Dann bekam sie eine obstruktive Bronchitis.. musste Cortison inhalieren und Antibiotikum schlucken. Damit hatte sie 2 Wochen zu kämpfen.. in der Zeit hat sie wieder 2 kg verloren.
(Ich schob es auf die Bronchitis. Wenn mein Kind krank war, hat sie immer weniger gegessen und abgenommen.)
Nachdem die Bronchitis überstanden war, fiel mir auf, dass sie plötzlich unwahrscheinlich viel trinkt. 2-3 Liter täglich.
Und sie nahm weiter ab..

Ich fragte in einer Elterngruppe auf Facebook, nach Meinungen.. 
Einige sagten dass sei alles normal, ich soll mir nicht dabei denken.. 
andere sagten ich soll sie mal auf Diabetes testen lassen.. ? Diabetes? Mein Kind? ? Nein!

Ich habe mir Emilias Trink und Essverhalten noch weitere 3 Tage angeguckt.. 
Dann kam ich doch uns grübeln..  Vielleicht doch Diabetes? Habe gegoogelt.. viele Punkte trafen auf sie zu.

Dann kam der 1. April..
Ich habe bei unserer Kinderärztin angerufen. Ich wollte dass sie ein Blutbild machen.
Habe die Symptome geschildert..
Die Arzthelferin sagte ich solle mich bitte sofort auf den Weg in die Praxis machen.
Gesagt - Getan!

Emilia wurde auf die Waage gestellt.. "nur" noch 24.9 kg...
Sie musste eine Urinprobe abgeben..
Und ihr BZ wurde gemessen.. 
Ich habe das Ergebnis nicut gesehen.. die Arzthelferin ging kopfschüttelnd aus dem Behandlungsraum.
Ein paar Minuten kam die Ärztin rein..
Ich werde nie wieder diesen besorgniserregenden und traurigen Blick der Ärztin vergessen..

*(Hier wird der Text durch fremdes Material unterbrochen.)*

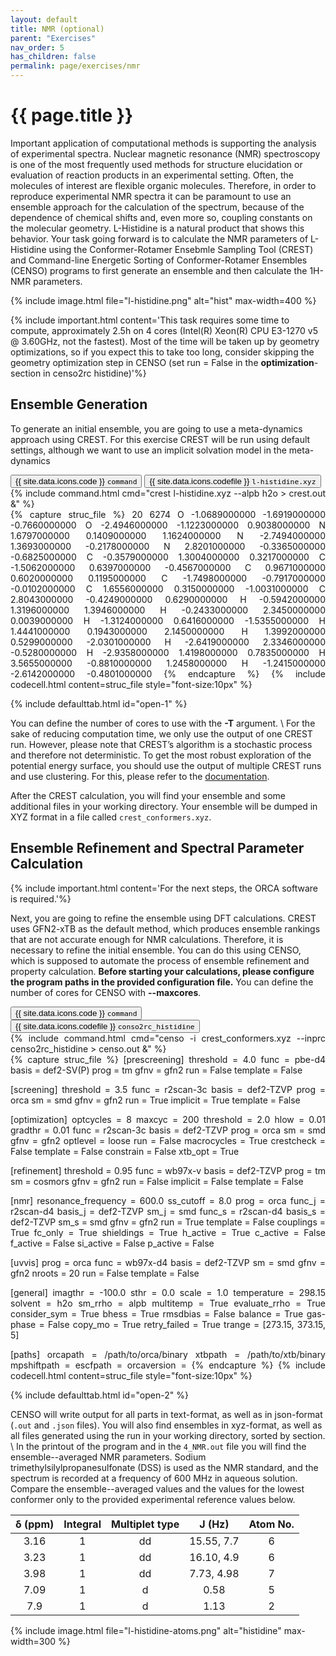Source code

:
 ```yaml
---
layout: default
title: NMR (optional)
parent: "Exercises"
nav_order: 5
has_children: false
permalink: page/exercises/nmr
---
```


# {{ page.title }}

Important application of computational methods is supporting the analysis of experimental spectra. Nuclear magnetic resonance (NMR) spectroscopy is one of the most frequently used methods for structure elucidation or evaluation of reaction products in an experimental setting. Often, the molecules of interest are flexible organic molecules. Therefore, in order to reproduce experimental NMR spectra it can be paramount to use an ensemble approach for the calculation of the spectrum, because of the dependence of chemical shifts and, even more so, coupling constants on the molecular geometry. L-Histidine is a natural product that shows this behavior. Your task going forward is to
calculate the NMR parameters of L-Histidine using the Conformer-Rotamer Ensebmle Sampling Tool (CREST) and Command-line Energetic Sorting of Conformer-Rotamer Ensembles (CENSO) programs to first generate an ensemble and then calculate the 1H-NMR parameters.


{% include image.html file="l-histidine.png" alt="hist" max-width=400 %}

{% include important.html content='This task requires some time to compute, approximately 2.5h on 4 cores (Intel(R) Xeon(R) CPU E3-1270 v5 @ 3.60GHz, not the fastest). Most of the time will be taken up by geometry optimizations, so if you expect this to take too long, consider skipping the geometry optimization step in CENSO (set run = False in the **optimization**-section in censo2rc histidine)'%}

## Ensemble Generation

To generate an initial ensemble, you are going to use a meta-dynamics approach using CREST. For this exercise CREST will be run using default settings, although we want to use an implicit solvation model in the meta-dynamics

 <!-- Tab links -->
<div class="tab card">
  <button class="tablinks tab-id-1" onclick="openTabId(event, 'tab-1-1', 'tab-id-1')" id="open-1">{{ site.data.icons.code }} <code>command</code></button>
  <button class="tablinks tab-id-1" onclick="openTabId(event, 'tab-1-2', 'tab-id-1')">{{ site.data.icons.codefile }} <code>l-histidine.xyz</code></button>
</div>
<!-- Tab content -->
<div id="tab-1-1" class="tabcontent tab-id-1" style="text-align:justify">
{% include command.html cmd="crest l-histidine.xyz <span class='nt'>--alpb</span> h2o > crest.out &" %}
</div>
<div id="tab-1-2" class="tabcontent tab-id-1" style="text-align:justify">
{% capture struc_file %}
20
6274
O     -1.0689000000   -1.6919000000   -0.7660000000
O     -2.4946000000   -1.1223000000    0.9038000000
N      1.6797000000    0.1409000000    1.1624000000
N     -2.7494000000    1.3693000000   -0.2178000000
N      2.8201000000   -0.3365000000   -0.6825000000
C     -0.3579000000    1.3004000000    0.3217000000
C     -1.5062000000    0.6397000000   -0.4567000000
C      0.9671000000    0.6020000000    0.1195000000
C     -1.7498000000   -0.7917000000   -0.0102000000
C      1.6556000000    0.3150000000   -1.0031000000
C      2.8043000000   -0.4249000000    0.6290000000
H     -0.5942000000    1.3196000000    1.3946000000
H     -0.2433000000    2.3450000000    0.0039000000
H     -1.3124000000    0.6416000000   -1.5355000000
H      1.4441000000    0.1943000000    2.1450000000
H      1.3992000000    0.5299000000   -2.0301000000
H     -2.6419000000    2.3346000000   -0.5280000000
H     -2.9358000000    1.4198000000    0.7835000000
H      3.5655000000   -0.8810000000    1.2458000000
H     -1.2415000000   -2.6142000000   -0.4801000000
{% endcapture %}
{% include codecell.html content=struc_file style="font-size:10px" %}
</div>

{% include defaulttab.html id="open-1" %}

You can define the number of cores to use with the **-T** argument. \\
For the sake of reducing computation time, we only use the output of one CREST run. However, please note that CREST’s algorithm is a stochastic process and therefore not deterministic. To get the most robust exploration of the potential energy surface, you should use the output of multiple CREST runs and use clustering. For this, please refer to the [documentation](https://crest-lab.github.io/crest-docs/).

After the CREST calculation, you will find your ensemble and some additional files in your working directory. Your ensemble will be dumped in XYZ format in a file called `crest_conformers.xyz`.

##  Ensemble Refinement and Spectral Parameter Calculation
{% include important.html content='For the next steps, the ORCA software is required.'%}

Next, you are going to refine the ensemble using DFT calculations.
CREST uses GFN2-xTB as the default method, which produces ensemble rankings that are not accurate enough for NMR calculations.
Therefore, it is necessary to refine the initial ensemble.
You can do this using CENSO, which is supposed to automate the process of ensemble refinement and property calculation.
**Before starting your calculations, please configure the program paths in the provided configuration file.**
You can define the number of cores for CENSO with **--maxcores**.

 <!-- Tab links -->
<div class="tab card">
  <button class="tablinks tab-id-2" onclick="openTabId(event, 'tab-2-1', 'tab-id-2')" id="open-2">{{ site.data.icons.code }} <code>command</code></button>
  <button class="tablinks tab-id-2" onclick="openTabId(event, 'tab-2-2', 'tab-id-2')">{{ site.data.icons.codefile }} <code>conso2rc_histidine</code></button>
</div>
<!-- Tab content -->
<div id="tab-2-1" class="tabcontent tab-id-2" style="text-align:justify">
{% include command.html cmd="censo  <span class='nt'>-i</span> crest_conformers.xyz <span class='nt'>--inprc</span> censo2rc_histidine > censo.out &" %}
    </div>
<div id="tab-2-2" class="tabcontent tab-id-2" style="text-align:justify">
{% capture struc_file %}
[prescreening]
threshold = 4.0
func = pbe-d4
basis = def2-SV(P)
prog = tm
gfnv = gfn2
run = False
template = False

[screening]
threshold = 3.5
func = r2scan-3c
basis = def2-TZVP
prog = orca
sm = smd
gfnv = gfn2
run = True
implicit = True
template = False

[optimization]
optcycles = 8
maxcyc = 200
threshold = 2.0
hlow = 0.01
gradthr = 0.01
func = r2scan-3c
basis = def2-TZVP
prog = orca
sm = smd
gfnv = gfn2
optlevel = loose
run = False
macrocycles = True
crestcheck = False
template = False
constrain = False
xtb_opt = True

[refinement]
threshold = 0.95
func = wb97x-v
basis = def2-TZVP
prog = tm
sm = cosmors
gfnv = gfn2
run = False
implicit = False
template = False

[nmr]
resonance_frequency = 600.0
ss_cutoff = 8.0
prog = orca
func_j = r2scan-d4
basis_j = def2-TZVP
sm_j = smd
func_s = r2scan-d4
basis_s = def2-TZVP
sm_s = smd
gfnv = gfn2
run = True
template = False
couplings = True
fc_only = True
shieldings = True
h_active = True
c_active = False
f_active = False
si_active = False
p_active = False

[uvvis]
prog = orca
func = wb97x-d4
basis = def2-TZVP
sm = smd
gfnv = gfn2
nroots = 20
run = False
template = False

[general]
imagthr = -100.0
sthr = 0.0
scale = 1.0
temperature = 298.15
solvent = h2o
sm_rrho = alpb
multitemp = True
evaluate_rrho = True
consider_sym = True
bhess = True
rmsdbias = False
balance = True
gas-phase = False
copy_mo = True
retry_failed = True
trange = [273.15, 373.15, 5]

[paths]
orcapath = /path/to/orca/binary
xtbpath = /path/to/xtb/binary
mpshiftpath = 
escfpath = 
orcaversion = 
{% endcapture %}
{% include codecell.html content=struc_file style="font-size:10px" %}
</div>

{% include defaulttab.html id="open-2" %}

CENSO will write output for all parts in text-format, as well as in json-format (`.out` and `.json` files). 
You will also find ensembles in xyz-format, as well as all files generated using the run in your working directory, sorted by section.
\\
In the printout of the program and in the `4_NMR.out` file you will find the ensemble--averaged NMR parameters.
Sodium trimethylsilylpropanesulfonate (DSS) is used as the NMR standard, and the spectrum is recorded at a frequency of 600 MHz in aqueous solution.
Compare the ensemble--averaged values and the values for the lowest conformer only to the provided experimental reference values below.

| δ (ppm) | Integral | Multiplet type | J (Hz) | Atom No. |
| :---:   | :---:    | :---:          | :---:  | :---:    |
| 3.16    | 1        | dd             | 15.55, 7.7 | 6    |
| 3.23    | 1        | dd             | 16.10, 4.9 | 6    |
| 3.98    | 1        | dd             | 7.73, 4.98 | 7    |
| 7.09    | 1        | d              | 0.58       | 5    |
| 7.9     | 1        | d              | 1.13       | 2    |

{% include image.html file="l-histidine-atoms.png" alt="histidine" max-width=300 %}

Sie nahm Emilia in den Arm und sagte "Ach Gott, Kind"
Dann sprach sie mich an..
"Frau Freesemann, im Blut ihrer Tochter befinden sich viele Ketone und ihr BZ ist so hoch, dass mein Messgerät nichts mehr anzeigt. Ihr Blutzucker ist über 500!
Sie müssen JETZT mit ihr ins Krankenhaus. JETZT"

Bäääääm ?

Irgendwas ist in dem Moment in meinem Kopf passiert. Meine Gefühle waren weg. Ich war klar, wusste genau was ich jetzt tun muss, habe in Gedanken schon unsere Koffer gepackt.

Wir verliessen die Praxis.. ich habe meinen Mann bei der Arbeit angerufen.. "Schatz du musst JETZT nach Hause kommen, ich muss mit Emilia ins Krankenhaus.. Verdacht Diabetes!"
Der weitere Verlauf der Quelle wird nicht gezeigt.